Operational implications
Grouped-query or multi-query attention can use fewer KV heads. Do not publish a universal bytes-per-token number.
Measure
Bytes/token measured, active tokens, layers/heads, precision, and physical allocation.
Paged allocation
Fixed-size physical blocks remove the requirement for one contiguous sequence buffer and reduce fragmentation.
Implementation
Map logical token blocks through per-sequence block tables and maintain reference counts for shared blocks.
Operational implications
Block size trades final-block waste against metadata and lookup overhead.
Measure
Block occupancy, final-block waste, allocation latency, free-list pressure, and OOM.
Prefix caching
Exact token prefixes such as shared system prompts or repeated documents can reuse previously computed cache state.
Implementation
Key by model, adapter, tokenizer, relevant configuration, tokens, and security scope. Validate integrity and invalidate on version changes.
Operational implications
A hit is valuable in proportion to prefill work avoided, not just request count.
Measure
Hit rate, matched tokens, prefill tokens/time avoided, age, and evictions.

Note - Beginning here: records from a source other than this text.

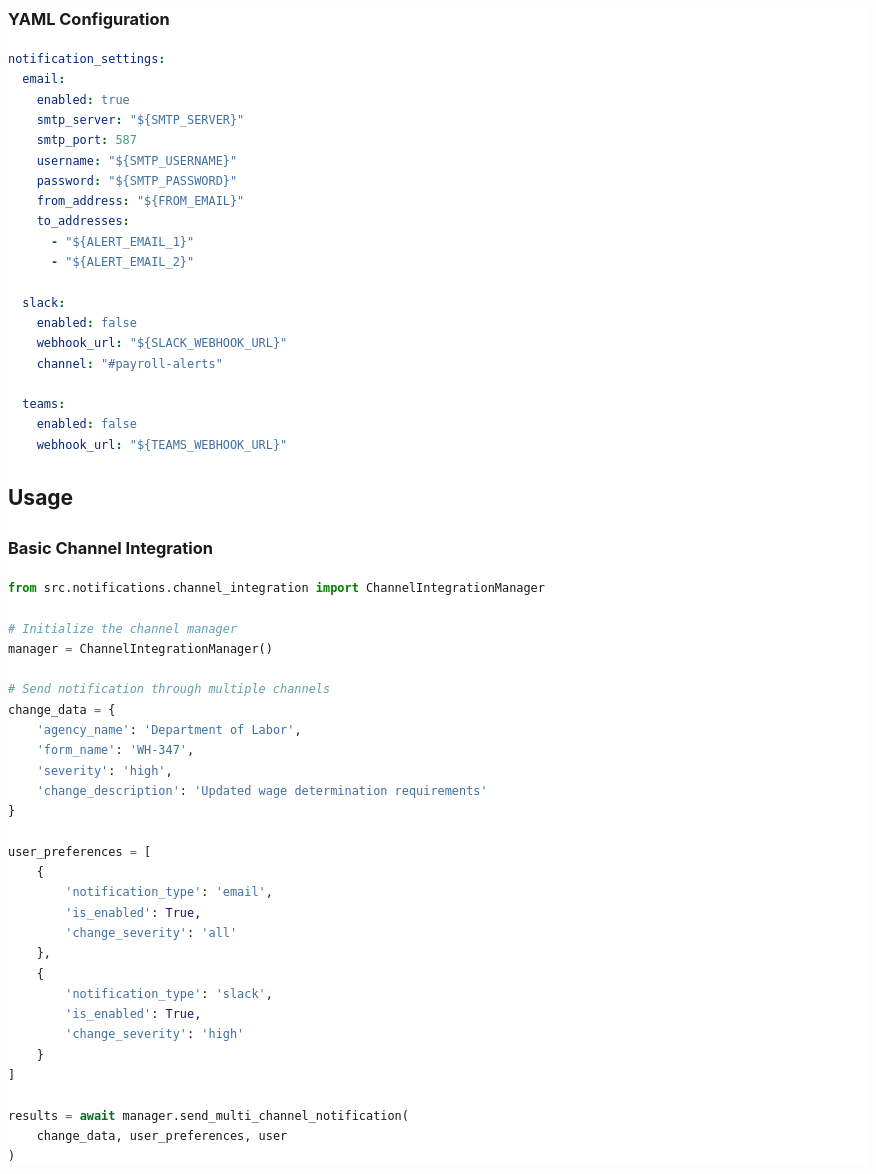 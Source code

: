 
### YAML Configuration

```yaml
notification_settings:
  email:
    enabled: true
    smtp_server: "${SMTP_SERVER}"
    smtp_port: 587
    username: "${SMTP_USERNAME}"
    password: "${SMTP_PASSWORD}"
    from_address: "${FROM_EMAIL}"
    to_addresses:
      - "${ALERT_EMAIL_1}"
      - "${ALERT_EMAIL_2}"
  
  slack:
    enabled: false
    webhook_url: "${SLACK_WEBHOOK_URL}"
    channel: "#payroll-alerts"
  
  teams:
    enabled: false
    webhook_url: "${TEAMS_WEBHOOK_URL}"
```

## Usage

### Basic Channel Integration

```python
from src.notifications.channel_integration import ChannelIntegrationManager

# Initialize the channel manager
manager = ChannelIntegrationManager()

# Send notification through multiple channels
change_data = {
    'agency_name': 'Department of Labor',
    'form_name': 'WH-347',
    'severity': 'high',
    'change_description': 'Updated wage determination requirements'
}

user_preferences = [
    {
        'notification_type': 'email',
        'is_enabled': True,
        'change_severity': 'all'
    },
    {
        'notification_type': 'slack',
        'is_enabled': True,
        'change_severity': 'high'
    }
]

results = await manager.send_multi_channel_notification(
    change_data, user_preferences, user
)
```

RadixAttention and branching reuse
A radix tree stores common token prefixes as shared roots with unique conversation or agent branches as leaves.
Implementation
Use reference counts, longest-prefix lookup, and leaf-aware eviction. Preserve tenant and model boundaries.
Operational implications
Branch-heavy multi-turn and agent workflows can benefit more than unrelated prompts.
Measure
Tree nodes, shared tokens, branch depth, hit length, eviction/re-miss, and lookup time.
Tiered cache offload
KV state may move from GPU memory to host RAM, NVMe, or remote cache tiers.
Implementation
Compare lookup, serialization, transfer, restore, and synchronization with recomputation. Use topology-aware transport and checksums.
Operational implications
Offload can hurt short prompts, low reuse, or slow links. Lower tiers expand the security and retention boundary.
Measure
Bytes transferred, tier hit, restore latency, failures, and recompute comparison.
Cache-aware routing
A router can send a request to a worker that already holds the longest useful prefix.
Implementation
Combine locality with queue, memory headroom, health, and tenant policy; expire metadata on eviction or restart.
Operational implications
Locality-only routing can overload one worker or rely on stale state.
Measure
Locality score, routed hit length, queue delta, stale-location misses, and load balance.
Isolation and retention
KV state can contain representations of sensitive input and must be scoped and deleted according to policy.
Implementation
Include tenant/data classification in cache keys, prohibit unauthorized sharing, audit reuse, and define cleanup or zeroization requirements.
Operational implications
Memory pools may retain bytes after logical free. Stronger isolation can require process boundaries or memory clearing.
Measure
Cross-tenant share attempts, retention age, cleanup/zeroization, deletion coverage, and audit events.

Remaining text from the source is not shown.